Recuerda a una madre que entró corriendo a la sala para mostrar a los cirujanos y enfermeras una foto de su hijo desaparecido en su teléfono. Tan pronto como se fue, los agentes retiraron el cadáver, que era «el rostro del hijo de esa madre», dijo Anush. Reconoció fácilmente a la persona por la foto que ella le mostró. «Tenía las manos atadas y tenía una herida de bala en la cabeza».
Después de que quedó claro que las salas de emergencia no eran seguras, «muchos colegas comenzaron a llamar enfermos o a no presentarse a sus turnos», dijo Anush. Comenzó a trabajar como voluntario en una clínica privada llena de heridos. Y, sin embargo, la noticia de la existencia de la clínica pronto llegó a los agentes de seguridad, quienes la destruyeron e interrogaron al médico que la dirigía.

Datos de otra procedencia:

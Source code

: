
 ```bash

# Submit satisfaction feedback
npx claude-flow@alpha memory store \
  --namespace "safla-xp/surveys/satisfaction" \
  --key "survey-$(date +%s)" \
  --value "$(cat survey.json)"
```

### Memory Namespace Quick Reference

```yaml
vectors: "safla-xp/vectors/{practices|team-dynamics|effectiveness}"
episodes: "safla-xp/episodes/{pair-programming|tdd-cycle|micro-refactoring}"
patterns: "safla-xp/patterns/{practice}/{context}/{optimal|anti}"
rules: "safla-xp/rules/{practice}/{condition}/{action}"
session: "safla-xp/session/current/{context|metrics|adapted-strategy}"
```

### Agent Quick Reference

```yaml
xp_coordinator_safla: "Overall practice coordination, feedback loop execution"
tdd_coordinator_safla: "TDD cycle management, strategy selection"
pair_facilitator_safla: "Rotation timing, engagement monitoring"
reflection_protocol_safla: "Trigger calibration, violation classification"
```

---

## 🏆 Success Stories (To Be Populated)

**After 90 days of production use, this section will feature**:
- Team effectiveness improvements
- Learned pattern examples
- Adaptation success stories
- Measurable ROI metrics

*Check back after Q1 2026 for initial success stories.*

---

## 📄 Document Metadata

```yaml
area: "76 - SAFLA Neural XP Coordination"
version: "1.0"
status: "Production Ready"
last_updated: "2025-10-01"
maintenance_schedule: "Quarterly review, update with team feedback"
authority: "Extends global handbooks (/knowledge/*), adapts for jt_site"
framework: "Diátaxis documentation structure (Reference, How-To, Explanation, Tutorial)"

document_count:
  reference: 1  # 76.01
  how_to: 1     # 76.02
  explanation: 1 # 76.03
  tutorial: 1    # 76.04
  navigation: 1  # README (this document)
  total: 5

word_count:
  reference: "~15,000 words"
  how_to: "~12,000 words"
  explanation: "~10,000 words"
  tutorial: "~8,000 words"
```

Para muchos de los heridos, la amenaza de desaparecer en las cárceles iraníes supera los riesgos de descuidar la atención médica. El problema es particularmente grave en zonas remotas donde las clínicas privadas son pocas y distantes entre sí y los pacientes deben viajar largas distancias para recibir atención. Los voluntarios organizaron convoyes médicos y transportaron pacientes a quirófanos seguros en todo el país.
En una tarde reciente de enero, un grupo de voluntarios se dispuso a recoger a los manifestantes de una ciudad del norte de Irán donde estaban atrapados en sus casas con las heridas sufridas a principios de ese mes. Es necesario trasladar a los manifestantes a hospitales privados, que tienen mejores instalaciones y los expertos pueden operarlos. Muchos de los heridos tenían agujeros de bala en las piernas o los pies. Una joven que recibió un impacto de bala de goma en el ojo corre peligro de perder la vista.
El destino del convoy era otra ciudad a unas doscientas millas de distancia. Los familiares de los heridos se adelantaron en vehículos separados y alertaron al convoy sobre los puntos de control o la policía que patrullaban las intersecciones en su camino. «Es estresante», me dijo uno de los voluntarios. «Es un viaje largo y sienten mucho dolor». El conductor, apodado Renas, intentó mantener la velocidad evitando los baches. Tocaba música y cantaba canciones populares para «distraerlos de su miedo y de mí». Cinco horas más tarde, antes del amanecer, entregó a los heridos a otro grupo de voluntarios, que los llevaron a casas seguras antes de que llamaran la atención de la policía. «Me siento aliviado», me dijo Renas. Pero como no llegaron a tiempo, los oftalmólogos le extirparon el ojo a los dos días. «Estamos luchando con cuchara de madera», afirmó, «contra un gobierno armado hasta los dientes».